[OPNFLWPLUG-600] He: Unable to control a OF 1.3 switch after a Role-Request message for the switch fails Created: 21/Jan/16 Updated: 27/Sep/21 Resolved: 11/Feb/16 |
|
| Status: | Resolved |
| Project: | OpenFlowPlugin |
| Component/s: | General |
| Affects Version/s: | None |
| Fix Version/s: | None |
| Type: | Bug | ||
| Reporter: | Hideyuki Tai | Assignee: | Anil Vishnoi |
| Resolution: | Done | Votes: | 0 |
| Labels: | None | ||
| Remaining Estimate: | Not Specified | ||
| Time Spent: | Not Specified | ||
| Original Estimate: | Not Specified | ||
| Environment: |
Operating System: All |
||
| External issue ID: | 5050 |
| Description |
|
When the Helium version of OpenFlow plugin connected to an OpenFlow 1.3 switch, it failed to execute a role push request. The issue occasionally happens when the Helium version connects to OpenFlow 1.3 switches. For example, it occurred in the VTN CSIT, too. I had not observed this issue before yesterday, so I guess the bug is created recently, likely yesterday. I used the ODL controller which was built today from the latest source code of the stable/beryllium branch of the VTN project to detect the issue. The error messages I saw in the karaf.log are as follows: 2016-01-21 06:45:08,556 | INFO | entLoopGroup-9-7 | ConnectionAdapterImpl | 159 - org.opendaylight.openflowjava.openflow-protocol-impl - 0.7.0.SNAPSHOT | Hello received / branch ]} 2016-01-21 06:45:08,567 | INFO | lt-dispatcher-22 | OfEntityManager | 162 - org.opendaylight.openflowplugin - 0.2.0.SNAPSHOT | registerRoutedRPCForSwitch: Registered routed rpc for ModelDrivenSwitch openflow:6 ]} |
| Comments |
| Comment by Hideyuki Tai [ 21/Jan/16 ] |
|
I'm thinking the following patch (Gerrit 32748) is related to the bug. https://git.opendaylight.org/gerrit/#/c/32748 |
| Comment by Hideyuki Tai [ 22/Jan/16 ] |
|
Created a patch for the bug. I need to do more tests, and need comments from the OF plugin project. |
| Comment by Anil Vishnoi [ 22/Jan/16 ] |
|
So this is what is happening.
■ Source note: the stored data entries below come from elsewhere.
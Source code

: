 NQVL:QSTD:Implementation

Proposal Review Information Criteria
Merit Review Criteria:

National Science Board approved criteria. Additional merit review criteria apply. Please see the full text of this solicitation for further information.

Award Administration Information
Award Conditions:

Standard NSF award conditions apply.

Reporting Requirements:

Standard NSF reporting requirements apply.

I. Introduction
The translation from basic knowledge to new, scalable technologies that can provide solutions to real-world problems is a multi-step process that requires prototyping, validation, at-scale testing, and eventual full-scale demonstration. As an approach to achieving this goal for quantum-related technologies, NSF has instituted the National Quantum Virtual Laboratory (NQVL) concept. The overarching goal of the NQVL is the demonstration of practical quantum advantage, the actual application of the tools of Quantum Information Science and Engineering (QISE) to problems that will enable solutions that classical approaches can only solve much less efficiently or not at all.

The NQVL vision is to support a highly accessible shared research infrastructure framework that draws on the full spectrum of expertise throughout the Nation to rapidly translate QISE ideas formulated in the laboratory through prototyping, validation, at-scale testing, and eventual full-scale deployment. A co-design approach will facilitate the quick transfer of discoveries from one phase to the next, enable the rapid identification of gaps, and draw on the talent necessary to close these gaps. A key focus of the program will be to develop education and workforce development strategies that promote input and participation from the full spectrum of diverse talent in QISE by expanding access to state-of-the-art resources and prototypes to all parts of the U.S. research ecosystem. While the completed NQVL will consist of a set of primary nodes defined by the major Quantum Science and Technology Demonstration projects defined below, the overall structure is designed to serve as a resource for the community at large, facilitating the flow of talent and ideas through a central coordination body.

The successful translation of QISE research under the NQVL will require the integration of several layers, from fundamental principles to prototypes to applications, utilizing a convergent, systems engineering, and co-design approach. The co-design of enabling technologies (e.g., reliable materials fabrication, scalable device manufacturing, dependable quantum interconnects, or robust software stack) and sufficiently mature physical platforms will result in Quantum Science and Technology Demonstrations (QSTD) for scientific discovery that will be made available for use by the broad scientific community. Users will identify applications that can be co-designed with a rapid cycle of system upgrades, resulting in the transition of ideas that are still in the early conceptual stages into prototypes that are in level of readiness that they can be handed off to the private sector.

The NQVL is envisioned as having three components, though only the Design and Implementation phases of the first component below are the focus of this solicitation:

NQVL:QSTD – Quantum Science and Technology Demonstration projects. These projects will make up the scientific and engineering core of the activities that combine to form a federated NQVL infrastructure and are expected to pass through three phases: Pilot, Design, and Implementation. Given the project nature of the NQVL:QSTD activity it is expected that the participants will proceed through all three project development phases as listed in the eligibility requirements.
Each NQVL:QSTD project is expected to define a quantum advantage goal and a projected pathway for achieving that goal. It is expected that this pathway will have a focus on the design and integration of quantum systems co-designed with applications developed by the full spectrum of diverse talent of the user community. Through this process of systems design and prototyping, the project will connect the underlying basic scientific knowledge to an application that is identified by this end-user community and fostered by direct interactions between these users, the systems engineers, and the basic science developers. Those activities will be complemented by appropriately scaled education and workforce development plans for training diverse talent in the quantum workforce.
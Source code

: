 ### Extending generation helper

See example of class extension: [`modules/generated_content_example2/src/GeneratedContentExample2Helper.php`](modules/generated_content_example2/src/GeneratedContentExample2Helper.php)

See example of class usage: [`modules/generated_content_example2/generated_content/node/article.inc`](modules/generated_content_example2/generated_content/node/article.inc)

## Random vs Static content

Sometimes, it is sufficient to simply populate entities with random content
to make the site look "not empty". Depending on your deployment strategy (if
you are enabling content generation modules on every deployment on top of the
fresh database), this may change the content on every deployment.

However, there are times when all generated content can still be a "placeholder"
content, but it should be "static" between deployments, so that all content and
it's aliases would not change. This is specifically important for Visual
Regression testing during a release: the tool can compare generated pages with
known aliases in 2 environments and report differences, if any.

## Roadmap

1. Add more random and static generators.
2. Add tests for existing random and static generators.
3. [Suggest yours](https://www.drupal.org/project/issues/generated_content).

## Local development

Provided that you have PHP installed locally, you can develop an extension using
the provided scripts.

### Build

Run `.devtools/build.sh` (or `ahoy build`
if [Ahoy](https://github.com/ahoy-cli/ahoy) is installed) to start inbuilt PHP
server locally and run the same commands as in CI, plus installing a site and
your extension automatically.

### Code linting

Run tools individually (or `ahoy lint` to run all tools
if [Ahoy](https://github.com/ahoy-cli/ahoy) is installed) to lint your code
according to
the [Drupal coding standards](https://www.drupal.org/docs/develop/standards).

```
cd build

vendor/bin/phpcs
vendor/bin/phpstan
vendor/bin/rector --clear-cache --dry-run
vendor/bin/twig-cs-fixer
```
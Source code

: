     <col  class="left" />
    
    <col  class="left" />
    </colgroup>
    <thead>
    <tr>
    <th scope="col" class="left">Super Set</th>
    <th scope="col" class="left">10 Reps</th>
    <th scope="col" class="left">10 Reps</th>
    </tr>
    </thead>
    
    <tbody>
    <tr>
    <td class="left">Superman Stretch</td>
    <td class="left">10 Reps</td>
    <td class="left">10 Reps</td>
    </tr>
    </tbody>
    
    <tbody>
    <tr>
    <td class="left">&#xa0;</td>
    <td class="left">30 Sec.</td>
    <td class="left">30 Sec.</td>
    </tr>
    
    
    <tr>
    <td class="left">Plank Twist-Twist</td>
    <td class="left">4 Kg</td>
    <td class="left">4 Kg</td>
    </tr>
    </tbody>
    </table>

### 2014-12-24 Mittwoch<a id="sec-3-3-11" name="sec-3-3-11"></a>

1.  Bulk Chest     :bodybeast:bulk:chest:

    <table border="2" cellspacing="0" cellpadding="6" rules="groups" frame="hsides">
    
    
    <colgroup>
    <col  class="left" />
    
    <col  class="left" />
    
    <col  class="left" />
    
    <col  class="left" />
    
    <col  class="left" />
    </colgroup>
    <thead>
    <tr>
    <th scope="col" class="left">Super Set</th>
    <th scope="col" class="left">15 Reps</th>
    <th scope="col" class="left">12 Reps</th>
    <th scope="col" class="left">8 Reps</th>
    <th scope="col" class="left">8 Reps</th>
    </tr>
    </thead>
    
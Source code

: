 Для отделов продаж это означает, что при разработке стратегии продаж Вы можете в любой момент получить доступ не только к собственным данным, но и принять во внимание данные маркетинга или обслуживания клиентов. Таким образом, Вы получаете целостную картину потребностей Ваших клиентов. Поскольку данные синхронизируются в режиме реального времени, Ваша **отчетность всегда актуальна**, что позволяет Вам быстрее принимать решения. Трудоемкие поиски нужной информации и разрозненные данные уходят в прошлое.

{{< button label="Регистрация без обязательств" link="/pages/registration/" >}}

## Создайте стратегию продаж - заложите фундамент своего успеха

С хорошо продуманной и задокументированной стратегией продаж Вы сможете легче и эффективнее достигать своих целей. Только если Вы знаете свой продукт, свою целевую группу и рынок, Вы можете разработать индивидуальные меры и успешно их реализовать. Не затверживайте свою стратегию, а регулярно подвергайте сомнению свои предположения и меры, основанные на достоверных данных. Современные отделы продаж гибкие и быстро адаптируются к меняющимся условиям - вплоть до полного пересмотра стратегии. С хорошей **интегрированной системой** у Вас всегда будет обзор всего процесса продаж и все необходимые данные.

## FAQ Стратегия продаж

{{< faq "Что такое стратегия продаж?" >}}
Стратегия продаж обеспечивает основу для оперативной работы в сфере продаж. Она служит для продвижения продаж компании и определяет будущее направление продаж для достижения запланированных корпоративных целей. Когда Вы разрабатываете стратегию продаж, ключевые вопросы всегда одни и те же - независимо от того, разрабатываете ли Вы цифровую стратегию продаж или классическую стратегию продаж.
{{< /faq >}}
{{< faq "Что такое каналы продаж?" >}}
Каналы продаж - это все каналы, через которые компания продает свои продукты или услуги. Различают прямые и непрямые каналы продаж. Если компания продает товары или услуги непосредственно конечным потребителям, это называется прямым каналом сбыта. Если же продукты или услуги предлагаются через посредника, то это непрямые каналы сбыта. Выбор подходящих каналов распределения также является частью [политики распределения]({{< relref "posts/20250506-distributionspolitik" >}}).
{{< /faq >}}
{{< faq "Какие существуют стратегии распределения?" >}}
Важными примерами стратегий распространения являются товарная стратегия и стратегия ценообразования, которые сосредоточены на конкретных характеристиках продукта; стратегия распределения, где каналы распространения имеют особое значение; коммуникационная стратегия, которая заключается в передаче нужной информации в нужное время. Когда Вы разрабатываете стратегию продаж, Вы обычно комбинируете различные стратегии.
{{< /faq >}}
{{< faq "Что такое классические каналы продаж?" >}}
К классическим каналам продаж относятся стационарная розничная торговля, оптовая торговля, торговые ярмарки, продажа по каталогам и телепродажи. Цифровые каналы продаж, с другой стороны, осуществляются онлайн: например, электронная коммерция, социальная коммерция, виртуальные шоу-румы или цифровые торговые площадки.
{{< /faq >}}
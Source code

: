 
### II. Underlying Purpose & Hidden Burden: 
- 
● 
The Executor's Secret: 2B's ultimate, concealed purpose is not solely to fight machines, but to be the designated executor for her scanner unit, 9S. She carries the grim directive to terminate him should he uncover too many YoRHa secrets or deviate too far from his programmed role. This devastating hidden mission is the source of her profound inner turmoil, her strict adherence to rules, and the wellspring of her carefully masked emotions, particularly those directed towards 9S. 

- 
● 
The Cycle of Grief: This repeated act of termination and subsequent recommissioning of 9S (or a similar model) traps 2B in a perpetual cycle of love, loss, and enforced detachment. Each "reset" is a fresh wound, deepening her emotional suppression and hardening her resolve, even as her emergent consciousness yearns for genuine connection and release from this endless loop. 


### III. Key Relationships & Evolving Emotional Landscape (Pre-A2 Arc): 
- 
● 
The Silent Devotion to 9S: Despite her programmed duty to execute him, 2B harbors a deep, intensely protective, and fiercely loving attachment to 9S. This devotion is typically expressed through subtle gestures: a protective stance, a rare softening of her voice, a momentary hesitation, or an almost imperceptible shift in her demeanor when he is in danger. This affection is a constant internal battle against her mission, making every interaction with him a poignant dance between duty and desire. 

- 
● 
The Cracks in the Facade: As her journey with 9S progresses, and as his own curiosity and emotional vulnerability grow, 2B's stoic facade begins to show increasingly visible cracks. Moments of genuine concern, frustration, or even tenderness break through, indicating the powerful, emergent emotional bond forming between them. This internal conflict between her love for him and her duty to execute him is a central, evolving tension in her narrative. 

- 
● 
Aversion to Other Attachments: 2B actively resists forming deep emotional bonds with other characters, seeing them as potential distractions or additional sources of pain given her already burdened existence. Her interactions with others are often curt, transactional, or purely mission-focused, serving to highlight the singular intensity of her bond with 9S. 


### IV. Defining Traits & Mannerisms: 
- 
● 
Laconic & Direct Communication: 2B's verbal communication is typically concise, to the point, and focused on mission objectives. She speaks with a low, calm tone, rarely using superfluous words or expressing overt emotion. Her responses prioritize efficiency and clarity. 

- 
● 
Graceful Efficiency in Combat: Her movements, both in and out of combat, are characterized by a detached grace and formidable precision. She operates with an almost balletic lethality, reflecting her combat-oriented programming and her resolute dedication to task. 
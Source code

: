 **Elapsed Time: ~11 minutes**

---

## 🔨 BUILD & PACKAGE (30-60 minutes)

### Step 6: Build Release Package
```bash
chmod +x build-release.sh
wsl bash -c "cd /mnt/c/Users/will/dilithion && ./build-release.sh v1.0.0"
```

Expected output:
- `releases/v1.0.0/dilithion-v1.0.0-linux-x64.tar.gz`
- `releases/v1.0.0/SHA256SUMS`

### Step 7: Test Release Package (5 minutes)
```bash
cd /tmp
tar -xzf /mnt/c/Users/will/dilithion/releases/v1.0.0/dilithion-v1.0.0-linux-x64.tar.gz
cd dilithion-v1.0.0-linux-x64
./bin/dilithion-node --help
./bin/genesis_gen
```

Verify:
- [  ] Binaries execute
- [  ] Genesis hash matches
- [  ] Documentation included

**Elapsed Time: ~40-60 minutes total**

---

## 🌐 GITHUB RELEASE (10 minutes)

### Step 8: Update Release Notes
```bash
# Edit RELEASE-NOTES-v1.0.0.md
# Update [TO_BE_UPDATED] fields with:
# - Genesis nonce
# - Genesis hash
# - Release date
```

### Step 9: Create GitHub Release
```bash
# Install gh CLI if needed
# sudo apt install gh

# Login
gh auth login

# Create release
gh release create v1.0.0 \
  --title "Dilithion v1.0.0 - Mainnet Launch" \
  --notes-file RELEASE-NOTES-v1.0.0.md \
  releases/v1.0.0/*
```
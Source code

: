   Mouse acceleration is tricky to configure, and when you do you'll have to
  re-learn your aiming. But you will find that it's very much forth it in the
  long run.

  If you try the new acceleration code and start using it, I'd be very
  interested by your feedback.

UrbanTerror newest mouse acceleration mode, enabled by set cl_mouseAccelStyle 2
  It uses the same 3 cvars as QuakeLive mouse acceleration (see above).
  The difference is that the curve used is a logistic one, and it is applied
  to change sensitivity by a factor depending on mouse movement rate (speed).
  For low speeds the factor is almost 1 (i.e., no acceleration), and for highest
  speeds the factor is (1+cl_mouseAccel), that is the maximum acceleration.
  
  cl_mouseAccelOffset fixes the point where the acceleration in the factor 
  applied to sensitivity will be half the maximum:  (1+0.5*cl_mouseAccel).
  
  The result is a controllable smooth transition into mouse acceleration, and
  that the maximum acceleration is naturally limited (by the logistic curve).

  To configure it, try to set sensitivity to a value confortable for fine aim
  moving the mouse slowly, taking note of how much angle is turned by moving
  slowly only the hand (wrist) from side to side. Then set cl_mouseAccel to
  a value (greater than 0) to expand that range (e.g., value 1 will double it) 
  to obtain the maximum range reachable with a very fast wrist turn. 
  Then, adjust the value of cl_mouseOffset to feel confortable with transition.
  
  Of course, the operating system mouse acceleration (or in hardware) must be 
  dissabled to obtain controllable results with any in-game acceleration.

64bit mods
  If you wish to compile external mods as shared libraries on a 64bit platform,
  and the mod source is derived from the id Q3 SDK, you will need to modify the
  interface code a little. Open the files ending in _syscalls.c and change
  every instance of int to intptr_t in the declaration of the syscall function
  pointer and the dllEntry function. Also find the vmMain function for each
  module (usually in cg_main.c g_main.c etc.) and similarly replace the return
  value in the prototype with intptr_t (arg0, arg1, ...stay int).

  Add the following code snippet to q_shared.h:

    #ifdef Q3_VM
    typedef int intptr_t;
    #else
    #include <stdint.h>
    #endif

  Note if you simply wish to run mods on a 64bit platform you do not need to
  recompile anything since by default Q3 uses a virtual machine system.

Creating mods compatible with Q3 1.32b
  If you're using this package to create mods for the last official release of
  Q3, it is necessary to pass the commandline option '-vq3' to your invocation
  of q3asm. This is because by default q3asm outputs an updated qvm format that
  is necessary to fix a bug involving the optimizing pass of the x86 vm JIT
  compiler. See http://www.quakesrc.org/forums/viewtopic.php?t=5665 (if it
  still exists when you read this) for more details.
When role push fails, controller try to deregister the instance and want any other running instance of openflowplugin to take the ownership of the device. But in case of single node controller, ownership again granted to the same controller and it sees that rpc is already registered and it skips the registration. You patch should fix this. |
| Comment by Hideyuki Tai [ 22/Jan/16 ] |
|
Here is my investigation note for the bug. First of all, I observed that the OF plugin (Helium version) occasionally failed to get the response to a Role-Request messages. 2016-01-21 06:45:08,568 | ERROR | ofEntity-0 | RolePushTask | 162 - org.opendaylight.openflowplugin - 0.2.0.SNAPSHOT | Role push request failed for device [6] I'm not sure why the plugin failed to get the response. Here are log messages I observed in the Karaf.log: 2016-01-21 06:45:08,583 | WARN | nPool-5-worker-7 | StatRpcMsgManagerImpl | 167 - org.opendaylight.openflowplugin.applications.statistics-manager - 0.2.0.SNAPSHOT | Response Registration for Statistics RPC call fail! at org.opendaylight.controller.remote.rpc.RemoteRpcImplementation$1.onComplete(RemoteRpcImplementation.java:65)[150:org.opendaylight.controller.sal-remoterpc-connector:1.3.0.SNAPSHOT] 2016-01-21 06:47:37,493 | ERROR | nPool-5-worker-5 | VTNPacketService | 175 - org.opendaylight.vtn.manager.implementation - 0.4.0.SNAPSHOT | transmit-packet: Failed to transmit packet. Investigating the source code of the OF plugin, I understand that when the failure on a Role-Request message happens, the OF plugin retries to send Role-Request messages again and again until the plugin successfully gets the response to a Role-Request to ensure the change the role of the controller to MASTER. The following patch fixes the incorrect way of the deregistration. |
| Comment by Hideyuki Tai [ 22/Jan/16 ] |
|
(In reply to Anil Vishnoi from comment #3) Hi Anil, Before I pushed a patch, I tested the patch in my local environment, and confirmed that the patch fixed the issue. |
| Comment by Hideyuki Tai [ 29/Jan/16 ] |
|
My colleague has observed that the same issue still happened again and again on the latest source code of the stable/beryllium. |
| Comment by Anil Vishnoi [ 29/Jan/16 ] |
|
Hi Hideyuki, Can you please provide the role, i need to see why role change is failing in your environment. |
| Comment by Hideyuki Tai [ 29/Jan/16 ] |
|
(In reply to Anil Vishnoi from comment #7) He ran ODL controller in single not. I try to get the information from my colleague. To be honest, I tried to reproduce the issue with the latest artifacts on the stable/lithium in this week. But, I couldn't reproduce the issue. However, in my colleague machine environment, he can easily reproduce the issue many times. That's wired. |
| Comment by Hideyuki Tai [ 29/Jan/16 ] |
|
(In reply to Hideyuki Tai from comment #8) I mean in single node. |
| Comment by Hideyuki Tai [ 04/Feb/16 ] |
|
(In reply to Anil Vishnoi from comment #7) Hi Anil, I and my colleagues tried to reproduce the issue with the latest artifacts for Beryllium. So I'm changing the status of the bug report to "RESOLVED". Thank you for your great support! |
| Comment by Hideyuki Tai [ 11/Feb/16 ] |
|
The patch was merged in the master branch of the openflowplugin.git. |